Pour étudier comment le réseau de neurones encodait les informations, ils ont adopté une technique que Bengio et Guillaume Alain, également de l'Université de Montréal, ont imaginée en 2016. Ils ont créé un réseau de "sondes" miniatures pour analyser le réseau principal couche par couche. Li compare cette approche aux méthodes des neurosciences. "C'est comme lorsque nous plaçons une sonde électrique dans le cerveau humain", dit-il. Dans le cas de l'IA, la sonde a montré que son "activité neuronale" correspondait à la représentation d'un plateau de jeu d'Othello, bien que sous une forme alambiquée. Pour confirmer ce résultat, les chercheurs ont inversé la sonde afin d'implanter des informations dans le réseau, par exemple en remplaçant l'un des marqueurs noirs du jeu par un marqueur blanc. "En fait, nous piratons le cerveau de ces modèles de langage", explique Li. Le réseau a ajusté ses mouvements en conséquence. Les chercheurs ont conclu qu'il jouait à Othello à peu près comme un humain : en gardant un plateau de jeu dans son "esprit" et en utilisant ce modèle pour évaluer les mouvements. Li pense que le système apprend cette compétence parce qu'il s'agit de la description la plus simple et efficace de ses données pour l'apprentissage. "Si l'on vous donne un grand nombre de scripts de jeu, essayer de comprendre la règle qui les sous-tend est le meilleur moyen de les comprimer", ajoute-t-il.
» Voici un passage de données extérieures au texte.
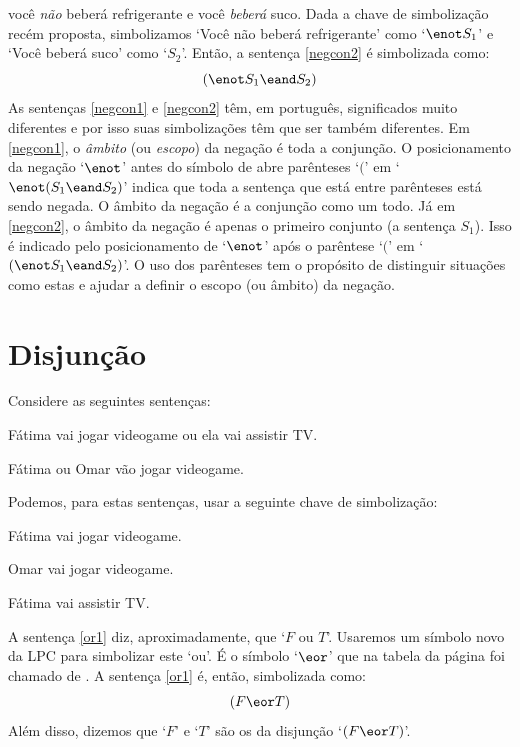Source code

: você \emph{não} beberá refrigerante e você \emph{beberá} suco.
Dada a chave de simbolização recém proposta, simbolizamos `Você não beberá refrigerante' como `$\enot S_1$' e `Você beberá suco' como `$S_2$'.
Então, a sentença \ref{negcon2} é simbolizada como:
$$(\enot S_1 \eand S_2)$$
As sentenças \ref{negcon1} e \ref{negcon2} têm, em português, significados muito diferentes e por isso suas simbolizações têm que ser também diferentes.
Em \ref{negcon1}, o \emph{âmbito} (ou \emph{escopo}) da negação é toda a conjunção.
O posicionamento da negação `$\enot$' antes do símbolo de abre parênteses `$($'  em `$\enot(S_1 \eand S_2)$' indica que toda a sentença que está entre parênteses está sendo negada. O âmbito da negação é a conjunção como um todo.
Já em \ref{negcon2}, o âmbito da negação é apenas o primeiro conjunto (a sentença $S_1$).
Isso é indicado pelo posicionamento de `$\enot$' após o parêntese `$($' em `$(\enot S_1 \eand S_2)$'.
O uso dos parênteses tem o propósito de distinguir situações como estas e ajudar a definir o escopo (ou âmbito) da negação.


\section{Disjunção}
\label{s:ConnectiveDisjunction}

Considere as seguintes sentenças:
	\begin{earg}
		\item[\ex{or1}]Fátima vai jogar videogame ou ela vai assistir TV.
		\item[\ex{or2}]Fátima ou Omar vão jogar videogame. 
	\end{earg}
Podemos, para estas sentenças, usar a seguinte chave de simbolização:
	\begin{ekey}
		\item[F] Fátima vai jogar videogame.
		\item[O] Omar vai jogar videogame.
		\item[T] Fátima vai assistir TV.
	\end{ekey}
A sentença \ref{or1} diz, aproximadamente, que `$F$ ou $T$'.
Usaremos um símbolo novo da LPC para simbolizar este `ou'.
É o símbolo `$\eor$' que na tabela da página \pageref{table:TFLConnectives} foi chamado de . 
A sentença \ref{or1} é, então, simbolizada como:
$$(F \eor T)$$
Além disso, dizemos que `$F$' e `$T$' são os  da disjunção `$(F \eor T)$'.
Cette capacité à déduire la structure du monde extérieur ne se limite pas à de simples mouvements de jeu ; il apparaît également dans le dialogue. Belinda Li (aucun lien avec Kenneth Li), Maxwell Nye et Jacob Andreas, tous au MIT, ont étudié des réseaux qui jouaient à un jeu d'aventure textuel. Ils ont introduit des phrases telles que "La clé est dans le coeur du trésor", suivies de "Tu prends la clé". À l'aide d'une sonde, ils ont constaté que les réseaux encodaient en eux-mêmes des variables correspondant à "coeur" et "Tu", chacune avec la propriété de posséder ou non une clé, et mettaient à jour ces variables phrase par phrase. Le système n'a aucun moyen indépendant de savoir ce qu'est une boîte ou une clé, mais il a acquis les concepts dont il avait besoin pour cette tâche."

"Une représentation de cette situation est donc enfouie dans le modèle", explique Belinda Li.
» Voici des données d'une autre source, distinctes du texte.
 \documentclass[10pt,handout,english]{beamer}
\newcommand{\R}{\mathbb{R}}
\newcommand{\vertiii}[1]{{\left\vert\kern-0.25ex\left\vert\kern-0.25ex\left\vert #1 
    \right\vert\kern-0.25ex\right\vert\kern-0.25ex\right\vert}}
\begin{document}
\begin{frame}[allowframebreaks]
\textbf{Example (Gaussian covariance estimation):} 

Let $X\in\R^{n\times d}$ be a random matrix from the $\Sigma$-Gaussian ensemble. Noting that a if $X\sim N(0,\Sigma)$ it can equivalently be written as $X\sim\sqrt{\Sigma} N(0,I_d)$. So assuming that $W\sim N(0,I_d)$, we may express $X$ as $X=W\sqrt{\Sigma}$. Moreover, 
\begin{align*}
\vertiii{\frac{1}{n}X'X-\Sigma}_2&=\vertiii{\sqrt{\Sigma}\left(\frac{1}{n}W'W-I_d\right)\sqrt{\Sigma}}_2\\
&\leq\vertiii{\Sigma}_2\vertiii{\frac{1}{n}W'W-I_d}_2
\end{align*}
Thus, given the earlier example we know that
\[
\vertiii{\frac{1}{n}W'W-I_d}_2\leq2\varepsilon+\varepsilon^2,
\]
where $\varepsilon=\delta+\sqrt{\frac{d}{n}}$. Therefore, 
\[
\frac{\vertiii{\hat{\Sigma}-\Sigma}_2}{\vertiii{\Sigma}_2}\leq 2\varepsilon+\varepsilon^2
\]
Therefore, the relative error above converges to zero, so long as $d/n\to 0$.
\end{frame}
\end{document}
Les chercheurs s'émerveillent de voir à quel point les LLM sont capables d'apprendre du texte. Par exemple, Pavlick et sa doctorante d'alors, l'étudiante Roma Patel, ont découvert que ces réseaux absorbent les descriptions de couleur du texte Internet et construisent des représentations internes de la couleur. Lorsqu'ils voient le mot "rouge", ils le traitent non seulement comme un symbole abstrait, mais comme un concept qui a une certaine relation avec le marron, le cramoisi, le fuchsia, la rouille, etc. Démontrer cela fut quelque peu délicat. Au lieu d'insérer une sonde dans un réseau, les chercheurs ont étudié sa réponse à une série d'invites textuelles. Pour vérifier si le systhème ne faisait pas simplement écho à des relations de couleur tirées de références en ligne, ils ont essayé de le désorienter en lui disant que le rouge est en fait du vert - comme dans la vieille expérience de pensée philosophique où le rouge d'une personne correspond au vert d'une autre. Plutôt que répéter une réponse incorrecte, les évaluations de couleur du système ont évolué de manière appropriée afin de maintenir les relations correctes.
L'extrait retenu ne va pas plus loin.